Soon, the city is expected to release a new request for proposals for charter schools interested in starting or expanding pre-K programs. Operators will have the chance to bid for those contracts — the first test of whether Success’s legal victory will help change the landscape of pre-K providers.

Observers don’t expect a sea change, however, citing familiar issues in the charter world that are left unresolved by the court battle: per-student funding, and finding space for classrooms.

“Unfortunately, the decision a lot of schools make is it’s too onerous to try to make happen,” said Ian Rowe, the chief executive officer of Public Prep, one of the dozen or so charters that offers pre-K.

While the city is required to provide charter schools with space in public buildings or help pay their rent, that rule doesn’t apply for pre-K. When Public Prep charter decided to launch its pre-K, Rowe said the school had to carve out space in their existing buildings. Public Prep serves about 80 pre-K students at its Bronx campuses, and hopes to start serving students at its Lower East Side location next year.

As it stands now, Rowe said he relies on private dollars to supplement Public Prep’s early childhood efforts, which he called “not sustainable.”

In kindergarten, charter operators can rely on receiving about $15,000 per student — but in pre-K, the figure falls closer to $10,000, according to the New York City Charter School Center.  Meanwhile, class size and staffing requirements for pre-K means more money needs to be spent on salaries. 

“For an age when one could argue you have the greatest opportunity for influencing student behavior and attitudes, you get the least amount of money,” Rowe said.

Another factor contributing to the budget squeeze: Under state law, pre-K is not considered a grade like kindergarten is, so schools don’t receive the same type of supports for children who come from poor families, have special needs, or may be learning English as a new language, said Gauthier, the Renaissance principal.

Education department spokesman Doug Cohen said funding for pre-K is determined “based on a detailed analysis around specific needs and operational expenses of each program.”

The education department “works with all our pre-K providers to ensure they have appropriate funding,” Cohen wrote in an email.

This year timing is also a factor. Though Success fought its pre-K battle for years, the network won’t be starting a program soon, saying there simply isn’t enough of a runway to get a program up and running for 2019-2020.

“Hundreds of New York City children missed out on pre-K education at Success Academy over the past three years because of this legal battle,” the network said in a press release. “However, it’s a victory for younger children and their families.”

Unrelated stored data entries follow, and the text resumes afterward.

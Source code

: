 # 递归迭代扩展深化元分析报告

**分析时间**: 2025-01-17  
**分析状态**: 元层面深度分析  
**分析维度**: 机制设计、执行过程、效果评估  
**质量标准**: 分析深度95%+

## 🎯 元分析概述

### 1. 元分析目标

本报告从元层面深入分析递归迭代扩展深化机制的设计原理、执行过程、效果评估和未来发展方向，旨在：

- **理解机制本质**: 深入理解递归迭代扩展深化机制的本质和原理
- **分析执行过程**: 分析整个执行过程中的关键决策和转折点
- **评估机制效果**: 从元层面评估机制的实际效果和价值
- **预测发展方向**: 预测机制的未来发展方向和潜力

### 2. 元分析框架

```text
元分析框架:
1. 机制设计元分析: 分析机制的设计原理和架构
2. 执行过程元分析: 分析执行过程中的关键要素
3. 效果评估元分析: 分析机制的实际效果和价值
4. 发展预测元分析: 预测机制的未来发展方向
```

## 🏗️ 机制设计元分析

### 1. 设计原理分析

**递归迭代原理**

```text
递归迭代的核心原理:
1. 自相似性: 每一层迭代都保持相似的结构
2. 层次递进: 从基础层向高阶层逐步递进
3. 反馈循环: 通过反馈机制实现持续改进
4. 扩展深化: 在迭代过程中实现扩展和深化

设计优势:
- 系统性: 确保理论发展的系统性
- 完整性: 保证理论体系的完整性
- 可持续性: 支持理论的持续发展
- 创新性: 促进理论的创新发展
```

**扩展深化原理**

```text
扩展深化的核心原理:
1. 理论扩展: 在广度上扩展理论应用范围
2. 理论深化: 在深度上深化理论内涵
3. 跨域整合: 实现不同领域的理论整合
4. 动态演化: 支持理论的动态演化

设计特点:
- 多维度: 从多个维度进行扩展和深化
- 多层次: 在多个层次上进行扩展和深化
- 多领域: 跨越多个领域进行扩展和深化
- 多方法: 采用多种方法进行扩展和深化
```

Families are already researching their pre-K options, and applications are due in March. Yet the city hasn’t released its request for proposals for charter schools interested in pre-K, and it’s unclear when operators would get word that their program has been approved — creating a time crunch when it comes to recruiting families and hiring teachers.

Rowe said he is still determined to expand Public Prep’s pre-K classes, and hopes to apply as soon as the opportunity is available, unlike many other operators.

“I think most charters have given up,” this year, he said.

Cohen, the education department spokesman, said the city is “currently in the process” of drafting a new contract for funding for pre-Ks in charter schools and that officials are “continuing to analyze” the impact of the court decision. As for charters already operating pre-Ks, the city will “issue more guidance in the coming weeks” about what the court decision means for them, Cohen wrote.

With charter operators facing headwinds in the the state legislature, concerns about pre-K might get pushed to a back burner. Recent midterm elections ushered a new Democratic majority into office, and with it, a bleak future for the expansion of charter schools in New York. Advocates are likely to focus their efforts pushing for an increase in the cap on how many charter schools can operate in New York — just seven charters are left.

“People are worrying about those things,” Gauthier said. “I’m not sure if people are going to be jumping on the pre-K wagon.”